Anyone who has read history (and it is becoming painfully apparent that too few of 'modern' folk have actually read any history at all), will understand that people 2-10,000 years ago were pretty much the same as we are today.

There are clay tiles with letters written complaining about bad landlords, bad employees, poor weather, natural disasters - the list goes on and on.  We are very little different from our ancient ancestors when we stop and think about it for more than a second.

While artifacts of pottery, metal, glass, even some wood, are fairly commonly preserved, textiles are less so.  It's only recently - as in the past 60 or so years - that researchers bothered to preserve the tiny scraps of yarn/textiles that might be left in the sites they were researching.  Because until recently - as in the 1920s or so, all textiles were made from fibre sources that would degrade back into the soil.  

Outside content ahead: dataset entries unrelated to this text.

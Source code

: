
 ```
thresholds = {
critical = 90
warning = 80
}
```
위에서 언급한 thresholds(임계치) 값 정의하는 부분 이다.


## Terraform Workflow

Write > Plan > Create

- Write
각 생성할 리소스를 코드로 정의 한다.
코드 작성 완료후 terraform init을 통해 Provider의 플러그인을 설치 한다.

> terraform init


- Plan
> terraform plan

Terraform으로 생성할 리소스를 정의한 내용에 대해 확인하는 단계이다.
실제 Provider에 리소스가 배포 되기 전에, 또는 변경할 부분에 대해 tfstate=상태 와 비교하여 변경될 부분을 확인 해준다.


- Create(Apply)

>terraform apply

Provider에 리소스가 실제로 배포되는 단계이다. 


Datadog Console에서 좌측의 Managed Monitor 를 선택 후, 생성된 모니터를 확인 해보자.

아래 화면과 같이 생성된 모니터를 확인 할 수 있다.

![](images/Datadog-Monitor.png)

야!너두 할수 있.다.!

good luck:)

Now we have a plethora of petroleum based fibres that will live on forever, polluting the ground and water.  

What little knowledge we have of ancient textiles is based largely on depictions in art - pottery, metal, statues, etc.  While more and more people are beginning to pay attention to these rare textile finds, over and over again, I realize that textiles are discovered, or overlooked by many.  I hope that changes before what few fragments are left disappear entirely.

But in the meantime, I work with my yarns, and sometimes I do big, bold textiles, and sometimes, I do quiet, subtle ones.

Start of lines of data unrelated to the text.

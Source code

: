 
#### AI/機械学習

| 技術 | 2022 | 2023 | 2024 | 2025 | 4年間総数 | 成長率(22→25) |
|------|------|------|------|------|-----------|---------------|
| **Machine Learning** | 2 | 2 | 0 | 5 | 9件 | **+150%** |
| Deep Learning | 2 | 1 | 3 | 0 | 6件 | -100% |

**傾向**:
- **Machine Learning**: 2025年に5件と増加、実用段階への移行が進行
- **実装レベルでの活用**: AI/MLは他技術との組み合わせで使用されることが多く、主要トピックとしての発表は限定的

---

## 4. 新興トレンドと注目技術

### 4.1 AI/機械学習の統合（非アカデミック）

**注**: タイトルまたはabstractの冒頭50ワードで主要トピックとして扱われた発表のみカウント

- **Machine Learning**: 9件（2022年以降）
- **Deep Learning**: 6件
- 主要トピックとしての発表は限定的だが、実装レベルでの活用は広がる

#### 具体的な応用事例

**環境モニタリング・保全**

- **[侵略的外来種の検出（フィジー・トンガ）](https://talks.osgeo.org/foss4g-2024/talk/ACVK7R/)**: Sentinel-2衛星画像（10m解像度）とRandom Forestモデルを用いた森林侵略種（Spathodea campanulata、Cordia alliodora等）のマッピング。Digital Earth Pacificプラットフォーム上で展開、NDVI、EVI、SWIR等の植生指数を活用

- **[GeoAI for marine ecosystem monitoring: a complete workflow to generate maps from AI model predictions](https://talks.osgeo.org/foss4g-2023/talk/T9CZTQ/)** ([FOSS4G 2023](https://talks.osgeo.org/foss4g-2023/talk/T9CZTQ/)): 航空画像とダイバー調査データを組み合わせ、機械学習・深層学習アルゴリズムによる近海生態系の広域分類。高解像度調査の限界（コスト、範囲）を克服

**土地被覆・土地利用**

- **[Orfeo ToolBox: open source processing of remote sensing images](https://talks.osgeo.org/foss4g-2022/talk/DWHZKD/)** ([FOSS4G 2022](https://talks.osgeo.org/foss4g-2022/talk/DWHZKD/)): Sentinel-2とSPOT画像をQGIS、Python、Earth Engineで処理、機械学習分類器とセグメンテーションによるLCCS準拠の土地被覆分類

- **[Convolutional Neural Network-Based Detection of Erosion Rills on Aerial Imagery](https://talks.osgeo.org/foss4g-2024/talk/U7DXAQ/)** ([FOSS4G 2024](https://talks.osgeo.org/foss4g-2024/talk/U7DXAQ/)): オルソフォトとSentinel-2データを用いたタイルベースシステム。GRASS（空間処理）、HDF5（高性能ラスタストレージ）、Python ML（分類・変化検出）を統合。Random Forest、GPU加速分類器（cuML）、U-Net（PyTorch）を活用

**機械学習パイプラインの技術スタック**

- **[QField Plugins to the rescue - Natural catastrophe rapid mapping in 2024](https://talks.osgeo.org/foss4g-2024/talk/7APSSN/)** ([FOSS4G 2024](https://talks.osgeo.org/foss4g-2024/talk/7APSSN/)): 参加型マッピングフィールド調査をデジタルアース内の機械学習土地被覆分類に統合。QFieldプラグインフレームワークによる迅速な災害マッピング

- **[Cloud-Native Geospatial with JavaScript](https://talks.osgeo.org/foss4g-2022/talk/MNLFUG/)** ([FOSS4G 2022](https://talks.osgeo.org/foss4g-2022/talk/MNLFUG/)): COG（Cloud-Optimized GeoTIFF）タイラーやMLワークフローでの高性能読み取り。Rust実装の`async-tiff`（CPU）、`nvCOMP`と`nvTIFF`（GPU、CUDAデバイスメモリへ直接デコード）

I'm looking forward to getting these woven and wet finished.  I think they are going to be quite lovely tea towels, in their quiet subtle way.  The reed marks will probably not disappear entirely, but I won't pay any mind to those.  The reed marks in this cloth will be a reminder, a 'ghost' of the loom left in the cloth to remind me that human hands worked with tools to create it.  And human hands will use it to do mundane things, like dry dishes.  

But hopefully as the owner of the towels uses them, they will bring some sense of pleasure to the mundane.  Like that spear of light, illuminating the crown of white blossoms.   Fleeting, but still there.

1 comment:

Meg said...

I'm a fan of fine designs/patterns, because I'm convinced some, if not all, of the owners of these textiles will see them, sometimes after years of owning the pieces, and think, "Oh, my, isn't that lovely?" And even if they don't, it's a nice thought that keeps me weaving.

The neglect of weaving and woven pieces of old, I believe, is partially due to historian's view that textile was women's work. Which it wasn't always. Also that textiles don't survive as well as metal, stone, pottery, or even leather and wood (unconsciously?) devalues textiles. Even though stones from spindles remain, not so much looms and loom parts.